Records provided Block Start

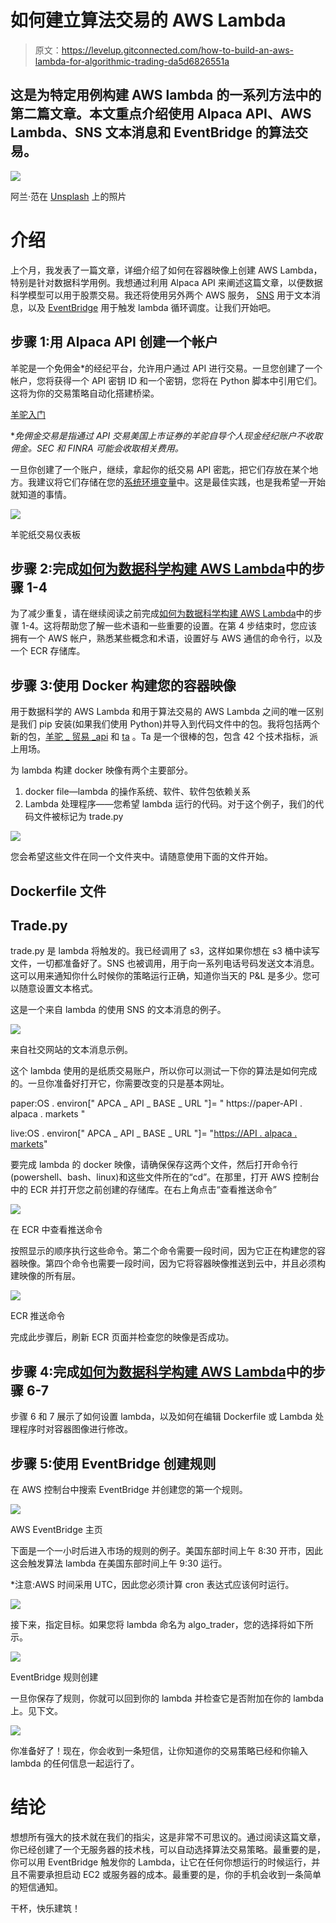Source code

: # 如何建立算法交易的 AWS Lambda

> 原文：<https://levelup.gitconnected.com/how-to-build-an-aws-lambda-for-algorithmic-trading-da5d6826551a>

## 这是为特定用例构建 AWS lambda 的一系列方法中的第二篇文章。本文重点介绍使用 Alpaca API、AWS Lambda、SNS 文本消息和 EventBridge 的算法交易。

![](img/62faf962d118ad5070846ac19a4950ef.png)

阿兰·范在 [Unsplash](https://unsplash.com?utm_source=medium&utm_medium=referral) 上的照片

# 介绍

上个月，我发表了一篇文章，详细介绍了如何在容器映像上创建 AWS Lambda，特别是针对数据科学用例。我想通过利用 Alpaca API 来阐述这篇文章，以便数据科学模型可以用于股票交易。我还将使用另外两个 AWS 服务， [SNS](https://docs.aws.amazon.com/sns/index.html) 用于文本消息，以及 [EventBridge](https://aws.amazon.com/eventbridge/) 用于触发 lambda 循环调度。让我们开始吧。

## 步骤 1:用 Alpaca API 创建一个帐户

羊驼是一个免佣金*的经纪平台，允许用户通过 API 进行交易。一旦您创建了一个帐户，您将获得一个 API 密钥 ID 和一个密钥，您将在 Python 脚本中引用它们。这将为你的交易策略自动化搭建桥梁。

[羊驼入门](https://app.alpaca.markets/signup)

**免佣金交易是指通过 API 交易美国上市证券的羊驼自导个人现金经纪账户不收取佣金。SEC 和 FINRA 可能会收取相关费用。*

一旦你创建了一个账户，继续，拿起你的纸交易 API 密匙，把它们存放在某个地方。我建议将它们存储在您的[系统环境变量](https://towardsdatascience.com/securing-api-keys-with-environment-variables-using-anaconda-d30a7c48b1fd)中。这是最佳实践，也是我希望一开始就知道的事情。

![](img/d95d3aa120aa1a2d25174acadde49b57.png)

羊驼纸交易仪表板

## 步骤 2:完成[如何为数据科学构建 AWS Lambda](https://towardsdatascience.com/how-to-build-an-aws-lambda-for-data-science-cec62deaf0e9)中的步骤 1-4

为了减少重复，请在继续阅读之前完成[如何为数据科学构建 AWS Lambda](https://towardsdatascience.com/how-to-build-an-aws-lambda-for-data-science-cec62deaf0e9)中的步骤 1-4。这将帮助您了解一些术语和一些重要的设置。在第 4 步结束时，您应该拥有一个 AWS 帐户，熟悉某些概念和术语，设置好与 AWS 通信的命令行，以及一个 ECR 存储库。

## 步骤 3:使用 Docker 构建您的容器映像

用于数据科学的 AWS Lambda 和用于算法交易的 AWS Lambda 之间的唯一区别是我们 pip 安装(如果我们使用 Python)并导入到代码文件中的包。我将包括两个新的包，[羊驼 _ 贸易 _api](https://alpaca.markets/docs/api-documentation/) 和 [ta](https://github.com/bukosabino/ta) 。Ta 是一个很棒的包，包含 42 个技术指标，派上用场。

为 lambda 构建 docker 映像有两个主要部分。

1.  docker file—lambda 的操作系统、软件、软件包依赖关系
2.  Lambda 处理程序——您希望 lambda 运行的代码。对于这个例子，我们的代码文件被标记为 trade.py

![](img/7434ad98a0ae067cc166960bdc52beb6.png)

您会希望这些文件在同一个文件夹中。请随意使用下面的文件开始。

## Dockerfile 文件

## Trade.py

trade.py 是 lambda 将触发的。我已经调用了 s3，这样如果你想在 s3 桶中读写文件，一切都准备好了。SNS 也被调用，用于向一系列电话号码发送文本消息。这可以用来通知你什么时候你的策略运行正确，知道你当天的 P&L 是多少。您可以随意设置文本格式。

这是一个来自 lambda 的使用 SNS 的文本消息的例子。

![](img/bea5bf044435bcefb917d8ba4d9a3f70.png)

来自社交网站的文本消息示例。

这个 lambda 使用的是纸质交易账户，所以你可以测试一下你的算法是如何完成的。一旦你准备好打开它，你需要改变的只是基本网址。

paper:OS . environ[" APCA _ API _ BASE _ URL "]= " https://paper-API . alpaca . markets "

live:OS . environ[" APCA _ API _ BASE _ URL "]= "[https://API . alpaca . markets](https://api.alpaca.markets)"

要完成 lambda 的 docker 映像，请确保保存这两个文件，然后打开命令行(powershell、bash、linux)和这些文件所在的“cd”。在那里，打开 AWS 控制台中的 ECR 并打开您之前创建的存储库。在右上角点击“查看推送命令”

![](img/312e25f916d656375f63f927cbffbe20.png)

在 ECR 中查看推送命令

按照显示的顺序执行这些命令。第二个命令需要一段时间，因为它正在构建您的容器映像。第四个命令也需要一段时间，因为它将容器映像推送到云中，并且必须构建映像的所有层。

![](img/dfcce70b07065502e19edd1870e23dc5.png)

ECR 推送命令

完成此步骤后，刷新 ECR 页面并检查您的映像是否成功。

## 步骤 4:完成[如何为数据科学构建 AWS Lambda](https://towardsdatascience.com/how-to-build-an-aws-lambda-for-data-science-cec62deaf0e9)中的步骤 6-7

步骤 6 和 7 展示了如何设置 lambda，以及如何在编辑 Dockerfile 或 Lambda 处理程序时对容器图像进行修改。

## 步骤 5:使用 EventBridge 创建规则

在 AWS 控制台中搜索 EventBridge 并创建您的第一个规则。

![](img/a33d1cd22c7a308ef364e89d53d20b52.png)

AWS EventBridge 主页

下面是一个一小时后进入市场的规则的例子。美国东部时间上午 8:30 开市，因此这会触发算法 lambda 在美国东部时间上午 9:30 运行。

*注意:AWS 时间采用 UTC，因此您必须计算 cron 表达式应该何时运行。

![](img/6e9a809233b5f36a43cec20fb1d07b8d.png)

接下来，指定目标。如果您将 lambda 命名为 algo_trader，您的选择将如下所示。

![](img/8bbeec049150aae1648d14fcecd114cd.png)

EventBridge 规则创建

一旦你保存了规则，你就可以回到你的 lambda 并检查它是否附加在你的 lambda 上。见下文。

![](img/bae1abe576cba793653804bccc27c330.png)

你准备好了！现在，你会收到一条短信，让你知道你的交易策略已经和你输入 lambda 的任何信息一起运行了。

# 结论

想想所有强大的技术就在我们的指尖，这是非常不可思议的。通过阅读这篇文章，你已经创建了一个无服务器的技术栈，可以自动选择算法交易策略。最重要的是，你可以用 EventBridge 触发你的 Lambda，让它在任何你想运行的时候运行，并且不需要承担启动 EC2 或服务器的成本。最重要的是，你的手机会收到一条简单的短信通知。

干杯，快乐建筑！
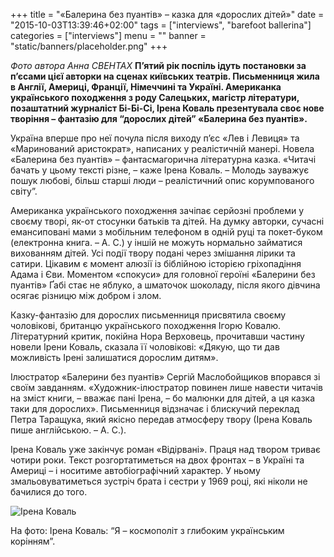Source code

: +++
title = "«Балерина без пуантів» – казка для «дорослих дітей»"
date = "2015-10-03T13:39:46+02:00"
tags = ["interviews", "barefoot ballerina"]
categories = ["interviews"]
menu = ""
banner = "static/banners/placeholder.png"
+++

*Фото автора Анна СВЕНТАХ*
**П’ятий рік поспіль ідуть постановки за п’єсами цієї авторки на сценах київських театрів. Письменниця жила в Англії, Америці, Франції, Німеччині та Україні. Американка українського походження з роду Салецьких, магістр літератури, позаштатний журналіст Бі-Бі-Сі, Ірена Коваль презентувала своє нове творіння – фантазію для “дорослих дітей” «Балерина без пуантів».**

Україна вперше про неї почула після виходу п’єс «Лев і Левиця» та «Маринований аристократ», написаних у реалістичній манері. Новела «Балерина без пуантів» – фантасмагорична літературна казка. «Читачі бачать у цьому тексті різне, – каже Ірена Коваль. – Молодь зауважує пошук любові, більш старші люди – реалістичний опис корумпованого світу”.

Американка українського походження зачіпає серйозні проблеми у своєму творі, як-от стосунки батьків та дітей. На думку авторки, сучасні емансиповані мами з мобільним телефоном в одній руці та покет-буком (електронна книга. – А. С.) у іншій не можуть нормально займатися вихованням дітей. Усі події твору подані через змішання лірики та сатири. Цікавим є момент алюзії із біблійною історією гріхопадіння Адама і Єви. Моментом «спокуси» для головної героїні «Балерини без пуантів» Ґабі стає не яблуко, а шматочок шоколаду, після якого дівчина осягає різницю між добром і злом.

Казку-фантазію для дорослих письменниця присвятила своєму чоловікові, британцю українського походження Ігорю Ковалю. Літературний критик, покійна Нора Верховець, прочитавши частину новели Ірени Коваль, сказала її чоловікові: «Дякую, що ти дав можливість Ірені залишатися дорослим дитям».

Ілюстратор «Балерини без пуантів» Сергій Маслобойщиков впорався зі своїм завданням. «Художник-ілюстратор повинен лише навести читачів на зміст книги, – вважає пані Ірена, – бо малюнки для дітей, а ця казка таки для дорослих». Письменниця відзначає і блискучий переклад Петра Таращука, який якісно передав атмосферу твору (Ірена Коваль пише англійською. – А. С.).

Ірена Коваль уже закінчує роман «Відірвані». Праця над твором триває чотири роки. Текст розгортатиметься на двох фронтах – в Україні та Америці – і носитиме автобіографічний характер. У ньому змальовуватиметься зустріч брата і сестри у 1969 році, які ніколи не бачилися до того.

![Ірена Коваль](static/images/anna-cventah-interview.png)

На фото: Ірена Коваль: “Я – космополіт з глибоким українським корінням”.
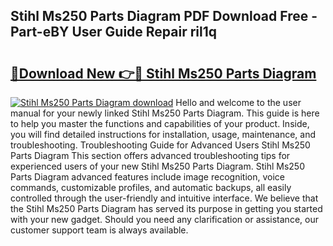 ## Stihl Ms250 Parts Diagram PDF Download Free - Part-eBY User Guide Repair ril1q

# <h2><a href="http://dft1os.blite.top/?on=Stihl+Ms250+Parts+Diagram">🔗Download New 👉🔴 Stihl Ms250 Parts Diagram</a></h2>

[![Stihl Ms250 Parts Diagram download](https://i.imgur.com/lujVjoI.png)](http://dft1os.blite.top/?on=Stihl+Ms250+Parts+Diagram)
Hello and welcome to the user manual for your newly linked Stihl Ms250 Parts Diagram. This guide is here to help you master the functions and capabilities of your product. Inside, you will find detailed instructions for installation, usage, maintenance, and troubleshooting. Troubleshooting Guide for Advanced Users Stihl Ms250 Parts Diagram This section offers advanced troubleshooting tips for experienced users of your new Stihl Ms250 Parts Diagram. Stihl Ms250 Parts Diagram advanced features include image recognition, voice commands, customizable profiles, and automatic backups, all easily controlled through the user-friendly and intuitive interface. We believe that the Stihl Ms250 Parts Diagram has served its purpose in getting you started with your new gadget. Should you need any clarification or assistance, our customer support team is always available.
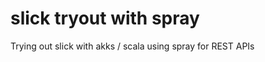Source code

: slick tryout with spray
=========================

Trying out slick with akks / scala using spray for REST APIs
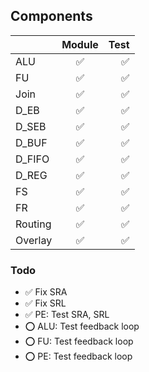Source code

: ## Components

|               | Module        | Test  |
| ------------- |:-------------:| -----:|
| ALU           |       ✅      |   ✅  |
| FU            |       ✅      |   ✅  |
| Join          |       ✅      |   ✅  |
| D_EB          |       ✅      |   ✅  |
| D_SEB         |       ✅      |   ✅  |
| D_BUF         |       ✅      |   ✅  |
| D_FIFO        |       ✅      |   ✅  |
| D_REG         |       ✅      |   ✅  |
| FS            |       ✅      |   ✅  |
| FR            |       ✅      |   ✅  |
| Routing       |       ✅      |   ✅  |
| Overlay       |       ✅      |   ✅  |


### Todo
- ✅ Fix  SRA
- ✅ Fix  SRL
- ✅ PE:  Test SRA, SRL 
- ⭕ ALU: Test feedback loop 
- ⭕ FU:  Test feedback loop  
- ⭕ PE:  Test feedback loop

Records provided Block End

--- Your objective ---
From the records above, return each line where "EventBridge" occurs.

--- Solution for this task ---
## 这是为特定用例构建 AWS lambda 的一系列方法中的第二篇文章。本文重点介绍使用 Alpaca API、AWS Lambda、SNS 文本消息和 EventBridge 的算法交易。
上个月，我发表了一篇文章，详细介绍了如何在容器映像上创建 AWS Lambda，特别是针对数据科学用例。我想通过利用 Alpaca API 来阐述这篇文章，以便数据科学模型可以用于股票交易。我还将使用另外两个 AWS 服务， [SNS](https://docs.aws.amazon.com/sns/index.html) 用于文本消息，以及 [EventBridge](https://aws.amazon.com/eventbridge/) 用于触发 lambda 循环调度。让我们开始吧。
## 步骤 5:使用 EventBridge 创建规则
在 AWS 控制台中搜索 EventBridge 并创建您的第一个规则。
AWS EventBridge 主页
EventBridge 规则创建
想想所有强大的技术就在我们的指尖，这是非常不可思议的。通过阅读这篇文章，你已经创建了一个无服务器的技术栈，可以自动选择算法交易策略。最重要的是，你可以用 EventBridge 触发你的 Lambda，让它在任何你想运行的时候运行，并且不需要承担启动 EC2 或服务器的成本。最重要的是，你的手机会收到一条简单的短信通知。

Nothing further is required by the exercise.